# Your objective
Each line of the entries that mentions the string "false" needs to be reported.

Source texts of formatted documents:
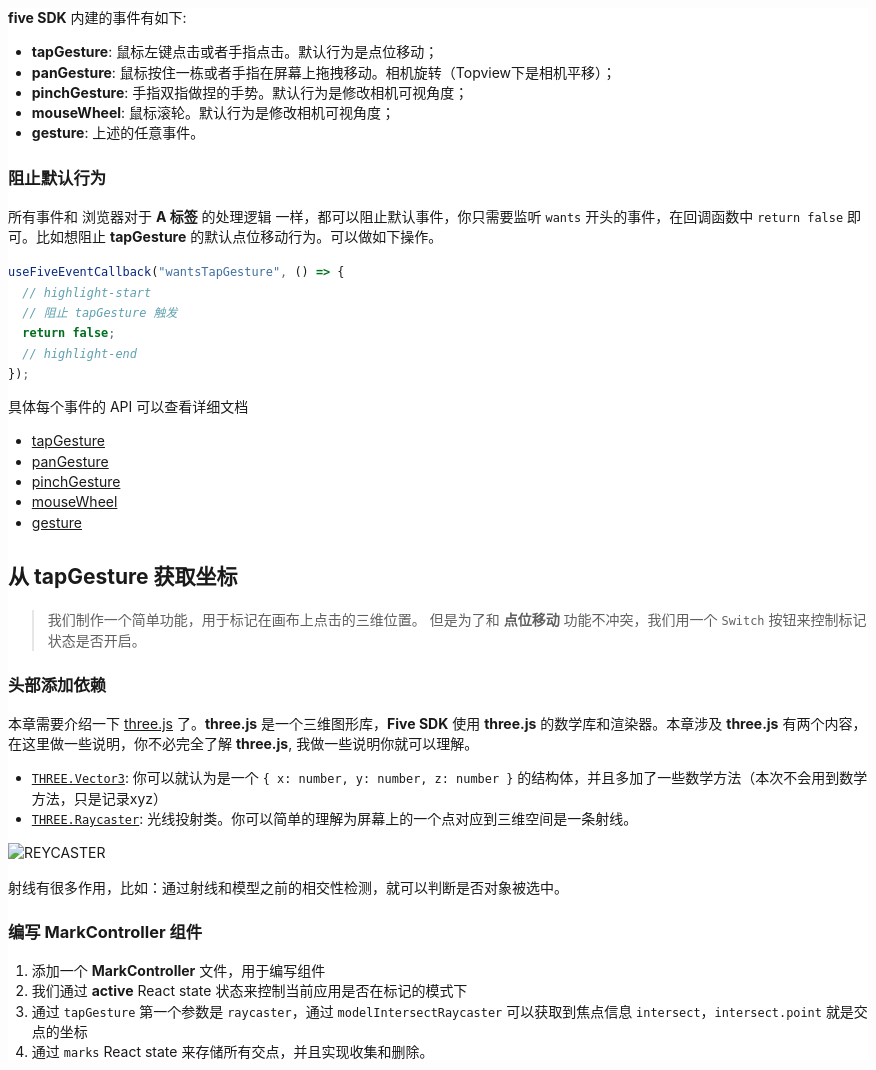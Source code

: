 **five SDK** 内建的事件有如下:
- **tapGesture**: 鼠标左键点击或者手指点击。默认行为是点位移动；
- **panGesture**: 鼠标按住一栋或者手指在屏幕上拖拽移动。相机旋转（Topview下是相机平移）；
- **pinchGesture**: 手指双指做捏的手势。默认行为是修改相机可视角度；
- **mouseWheel**: 鼠标滚轮。默认行为是修改相机可视角度；
- **gesture**: 上述的任意事件。

### 阻止默认行为

所有事件和 浏览器对于 **A 标签** 的处理逻辑 一样，都可以阻止默认事件，你只需要监听 `wants` 开头的事件，在回调函数中 `return false` 即可。比如想阻止 **tapGesture** 的默认点位移动行为。可以做如下操作。

```js
useFiveEventCallback("wantsTapGesture", () => {
  // highlight-start
  // 阻止 tapGesture 触发
  return false;
  // highlight-end
});
```

具体每个事件的 API 可以查看详细文档
- [tapGesture](https://unpkg.com/@realsee/five/docs/interfaces/five.EventCallback.html#tapGesture)
- [panGesture](https://unpkg.com/@realsee/five/docs/interfaces/five.EventCallback.html#panGesture)
- [pinchGesture](https://unpkg.com/@realsee/five/docs/interfaces/five.EventCallback.html#pinchGesture)
- [mouseWheel](https://unpkg.com/@realsee/five/docs/interfaces/five.EventCallback.html#mouseWheel)
- [gesture](https://unpkg.com/@realsee/five/docs/interfaces/five.EventCallback.html#gesture)

## 从 tapGesture 获取坐标

> 我们制作一个简单功能，用于标记在画布上点击的三维位置。
> 但是为了和 **点位移动** 功能不冲突，我们用一个 `Switch` 按钮来控制标记状态是否开启。

### 头部添加依赖

本章需要介绍一下 [three.js](http://threejs.org) 了。**three.js** 是一个三维图形库，**Five SDK** 使用 **three.js** 的数学库和渲染器。本章涉及 **three.js** 有两个内容，在这里做一些说明，你不必完全了解 **three.js**, 我做一些说明你就可以理解。

- [`THREE.Vector3`](https://threejs.org/docs/index.html#api/zh/math/Vector3): 你可以就认为是一个 `{ x: number, y: number, z: number }` 的结构体，并且多加了一些数学方法（本次不会用到数学方法，只是记录xyz）
- [`THREE.Raycaster`](https://threejs.org/docs/index.html#api/zh/core/Raycaster): 光线投射类。你可以简单的理解为屏幕上的一个点对应到三维空间是一条射线。

![REYCASTER](../../../../assets/raycaster.png)

射线有很多作用，比如：通过射线和模型之前的相交性检测，就可以判断是否对象被选中。

### 编写 **MarkController** 组件

1. 添加一个 **MarkController** 文件，用于编写组件
2. 我们通过 **active** React state 状态来控制当前应用是否在标记的模式下
3. 通过 `tapGesture` 第一个参数是 `raycaster`，通过 `modelIntersectRaycaster` 可以获取到焦点信息 `intersect`，`intersect.point` 就是交点的坐标
4. 通过 `marks` React state 来存储所有交点，并且实现收集和删除。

# Answer to this task
所有事件和 浏览器对于 **A 标签** 的处理逻辑 一样，都可以阻止默认事件，你只需要监听 `wants` 开头的事件，在回调函数中 `return false` 即可。比如想阻止 **tapGesture** 的默认点位移动行为。可以做如下操作。
  return false;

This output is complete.